(Collected data)
++++

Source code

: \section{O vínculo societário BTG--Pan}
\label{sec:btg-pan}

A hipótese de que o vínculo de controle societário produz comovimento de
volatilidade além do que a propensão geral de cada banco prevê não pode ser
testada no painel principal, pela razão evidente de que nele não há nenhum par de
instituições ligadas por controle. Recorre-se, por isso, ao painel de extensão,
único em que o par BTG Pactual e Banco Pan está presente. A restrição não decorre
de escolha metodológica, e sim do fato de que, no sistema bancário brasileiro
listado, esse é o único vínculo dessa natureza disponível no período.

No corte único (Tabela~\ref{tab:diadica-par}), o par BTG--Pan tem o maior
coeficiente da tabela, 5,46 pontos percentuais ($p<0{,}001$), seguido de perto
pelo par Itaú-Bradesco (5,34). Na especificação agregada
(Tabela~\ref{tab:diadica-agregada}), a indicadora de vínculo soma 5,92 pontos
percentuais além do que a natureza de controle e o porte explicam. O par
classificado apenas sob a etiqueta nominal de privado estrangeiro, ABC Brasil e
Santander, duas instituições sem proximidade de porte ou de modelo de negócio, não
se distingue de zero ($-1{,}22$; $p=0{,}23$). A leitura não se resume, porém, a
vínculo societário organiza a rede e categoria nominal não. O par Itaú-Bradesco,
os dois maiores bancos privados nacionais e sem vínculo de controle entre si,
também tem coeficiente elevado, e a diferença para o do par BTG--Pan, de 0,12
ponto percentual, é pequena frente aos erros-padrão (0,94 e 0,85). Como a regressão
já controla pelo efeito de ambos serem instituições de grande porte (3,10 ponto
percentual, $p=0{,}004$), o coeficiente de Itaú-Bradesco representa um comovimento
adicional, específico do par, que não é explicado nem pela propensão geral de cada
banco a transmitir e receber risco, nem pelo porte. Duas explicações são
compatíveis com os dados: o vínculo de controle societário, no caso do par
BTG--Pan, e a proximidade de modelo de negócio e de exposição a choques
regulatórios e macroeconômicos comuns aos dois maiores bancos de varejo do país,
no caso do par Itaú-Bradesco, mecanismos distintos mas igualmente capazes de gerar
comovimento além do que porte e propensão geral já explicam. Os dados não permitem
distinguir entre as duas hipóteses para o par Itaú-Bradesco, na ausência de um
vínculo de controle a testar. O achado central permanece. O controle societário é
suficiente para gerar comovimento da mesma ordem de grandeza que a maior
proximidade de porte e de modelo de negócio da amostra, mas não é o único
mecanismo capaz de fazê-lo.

++++

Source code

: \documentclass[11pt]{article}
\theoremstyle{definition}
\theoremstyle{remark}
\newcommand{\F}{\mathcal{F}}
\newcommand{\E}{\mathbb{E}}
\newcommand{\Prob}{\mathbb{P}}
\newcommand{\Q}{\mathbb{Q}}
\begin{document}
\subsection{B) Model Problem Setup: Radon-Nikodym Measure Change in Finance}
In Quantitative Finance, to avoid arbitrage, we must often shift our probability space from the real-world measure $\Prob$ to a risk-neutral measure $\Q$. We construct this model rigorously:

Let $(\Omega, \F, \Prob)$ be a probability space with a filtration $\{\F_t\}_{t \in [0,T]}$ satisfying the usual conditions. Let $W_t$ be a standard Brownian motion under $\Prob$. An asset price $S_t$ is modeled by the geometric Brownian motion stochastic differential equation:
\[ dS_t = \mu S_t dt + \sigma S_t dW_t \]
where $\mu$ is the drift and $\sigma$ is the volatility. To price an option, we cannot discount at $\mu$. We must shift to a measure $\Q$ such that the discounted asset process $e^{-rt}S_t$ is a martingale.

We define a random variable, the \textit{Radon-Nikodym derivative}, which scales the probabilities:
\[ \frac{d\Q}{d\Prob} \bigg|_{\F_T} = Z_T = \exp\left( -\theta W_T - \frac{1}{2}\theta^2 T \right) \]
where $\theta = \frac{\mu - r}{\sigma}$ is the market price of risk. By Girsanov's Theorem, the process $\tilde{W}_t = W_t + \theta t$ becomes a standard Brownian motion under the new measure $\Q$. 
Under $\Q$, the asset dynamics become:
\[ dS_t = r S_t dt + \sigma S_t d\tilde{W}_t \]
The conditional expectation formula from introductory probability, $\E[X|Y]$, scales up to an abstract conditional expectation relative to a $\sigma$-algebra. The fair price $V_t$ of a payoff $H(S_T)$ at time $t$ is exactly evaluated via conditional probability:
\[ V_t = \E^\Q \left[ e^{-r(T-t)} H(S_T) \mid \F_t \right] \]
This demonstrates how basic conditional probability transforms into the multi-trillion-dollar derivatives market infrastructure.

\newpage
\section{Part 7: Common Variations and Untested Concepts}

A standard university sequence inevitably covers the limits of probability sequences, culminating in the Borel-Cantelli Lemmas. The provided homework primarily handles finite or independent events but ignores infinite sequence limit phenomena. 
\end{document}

++++

Search the entries for the string "modelo". Copy every line that has it.

Santander, duas instituições sem proximidade de porte ou de modelo de negócio, não
BTG--Pan, e a proximidade de modelo de negócio e de exposição a choques
proximidade de porte e de modelo de negócio da amostra, mas não é o único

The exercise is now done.